The results inform also that inputs variable play a key role in the accuracy of the modelling. The model with more input variables give the best results in general; however, in one hand, outputs from this research point out that the pH variable does not ameliorate the performance and the accuracy of the best model (ANFIS-FC (M4-vii)); in the other hand, the full input give the best results for the optimal models M2, M3, and M4 for both ANFIS- GP and ANFIS-FCM.

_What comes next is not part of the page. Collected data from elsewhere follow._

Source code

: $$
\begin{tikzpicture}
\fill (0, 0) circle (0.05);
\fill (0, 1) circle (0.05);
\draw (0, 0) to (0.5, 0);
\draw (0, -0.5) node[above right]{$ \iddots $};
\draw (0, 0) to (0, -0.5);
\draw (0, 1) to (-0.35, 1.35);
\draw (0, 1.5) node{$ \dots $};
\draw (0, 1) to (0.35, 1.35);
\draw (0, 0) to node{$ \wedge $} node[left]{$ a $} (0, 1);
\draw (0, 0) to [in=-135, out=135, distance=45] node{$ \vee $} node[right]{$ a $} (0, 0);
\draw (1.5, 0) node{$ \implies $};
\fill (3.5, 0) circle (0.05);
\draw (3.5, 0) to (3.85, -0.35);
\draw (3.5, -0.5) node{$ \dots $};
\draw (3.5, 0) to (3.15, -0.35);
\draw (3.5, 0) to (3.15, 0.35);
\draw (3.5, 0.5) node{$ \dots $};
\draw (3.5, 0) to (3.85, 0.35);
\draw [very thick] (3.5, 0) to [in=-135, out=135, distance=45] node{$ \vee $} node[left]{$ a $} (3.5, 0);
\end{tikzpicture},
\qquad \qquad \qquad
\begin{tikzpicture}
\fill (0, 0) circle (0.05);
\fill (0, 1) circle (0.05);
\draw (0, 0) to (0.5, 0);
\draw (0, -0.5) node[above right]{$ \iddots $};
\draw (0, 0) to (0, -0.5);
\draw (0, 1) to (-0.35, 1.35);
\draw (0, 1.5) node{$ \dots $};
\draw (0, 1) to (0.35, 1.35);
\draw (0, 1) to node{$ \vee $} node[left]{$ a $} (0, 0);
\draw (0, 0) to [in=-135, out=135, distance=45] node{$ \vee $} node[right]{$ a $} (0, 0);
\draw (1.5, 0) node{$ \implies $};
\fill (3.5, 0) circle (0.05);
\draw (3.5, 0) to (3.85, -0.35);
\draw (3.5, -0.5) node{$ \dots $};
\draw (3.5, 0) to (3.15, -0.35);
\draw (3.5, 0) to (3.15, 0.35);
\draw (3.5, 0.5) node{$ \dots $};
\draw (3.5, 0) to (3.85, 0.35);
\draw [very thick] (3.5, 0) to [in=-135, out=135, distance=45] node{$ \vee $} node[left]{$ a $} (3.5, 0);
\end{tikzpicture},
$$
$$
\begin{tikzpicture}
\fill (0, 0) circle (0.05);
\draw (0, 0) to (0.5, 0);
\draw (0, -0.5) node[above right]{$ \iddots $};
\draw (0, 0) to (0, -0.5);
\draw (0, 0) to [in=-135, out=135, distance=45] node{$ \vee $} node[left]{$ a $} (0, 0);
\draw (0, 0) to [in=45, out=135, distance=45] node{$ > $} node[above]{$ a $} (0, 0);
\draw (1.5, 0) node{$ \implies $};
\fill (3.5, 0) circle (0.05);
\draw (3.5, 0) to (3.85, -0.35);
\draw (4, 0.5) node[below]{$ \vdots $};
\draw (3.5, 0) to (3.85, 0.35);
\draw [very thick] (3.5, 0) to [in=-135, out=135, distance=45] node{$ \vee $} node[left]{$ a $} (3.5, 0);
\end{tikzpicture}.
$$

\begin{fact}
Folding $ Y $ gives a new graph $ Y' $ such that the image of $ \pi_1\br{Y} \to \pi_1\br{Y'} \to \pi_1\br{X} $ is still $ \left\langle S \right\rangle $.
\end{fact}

In overall, the cluster based ANFIS-FCM and ANFIS-SC models perform superior to the ANFIS-GP in WQI modelling. The main advantage of these cluster based ANFIS models is their less complexity in comparison to the GP based models. ANFIS-FCM and ANFIS-SC models which comprised less number of parameters take less computational time than the ANFIS-GP model in modelling WQI in the current study. For the M4 data set and input combination (viii), the optimal ANFIS-GP model has 8 inputs and 2 Gumbel membership functions (gbellmf) for each input, so it has 8x2×3 = 48 premise parameters. Additionally, it has constant output and therefore 28 rules comprising 256 consequent parameters. Totally, the best ANFIS-GP model has 48 + 256 = 304 parameters. The ANFIS-FCM model has 3 clusters representing 3 Gaussian membership functions comprising 2 parameters for each input. It has 8x3×2 = 48 premise parameters. Additionally, it has linear output and 3 rules comprising 3×(8 + 1) = 27 consequent parameters. Totally, the best ANFIS-FCM model has 48 + 27 = 75 parameters. Similar to the cluster based ANFIS-FCM, the ANFIS-SC model with 0/7 radii has 2 clusters representing 2 Gaussian membership functions comprising 2 parameters for each input. It has 8x2×2 = 32 premise parameters. Additionally, it has linear output and 2 rules comprising 2x(8 + 1) = 18 consequent parameters. Totally, the best ANFIS-SC model has 32 + 18 = 50 parameters. Hence, it should be noted that the cluster based ANFIS-FCM and ANFIS-SC models which are simpler than the ANFIS-GP model can be successfully applied for modelling WQI.

4 Conclusion

By the present study, the ability of three different hybrid neuro fuzzy methods, ANFIS-GP, ANFIS-FCM and ANFIS-SC, in modelling WQI by using monthly water quality parameters measured in Selangor river basin, Malaysia was investigated. For better evaluation of the soft computing methods, cross validation was employed by dividing data into 4 equal parts. Eight different input combinations were decided via applying correlation analysis and each model was tested four times for each input combination. From the comparison results, the following results can be drawn:

  • All three hybrid models provided good estimates for the WQI at studied river basin. According to the mean of the applied statistics, the cluster based ANFIS-SC and ANFIS-FCM performed superior accuracy to the ANFIS-GP.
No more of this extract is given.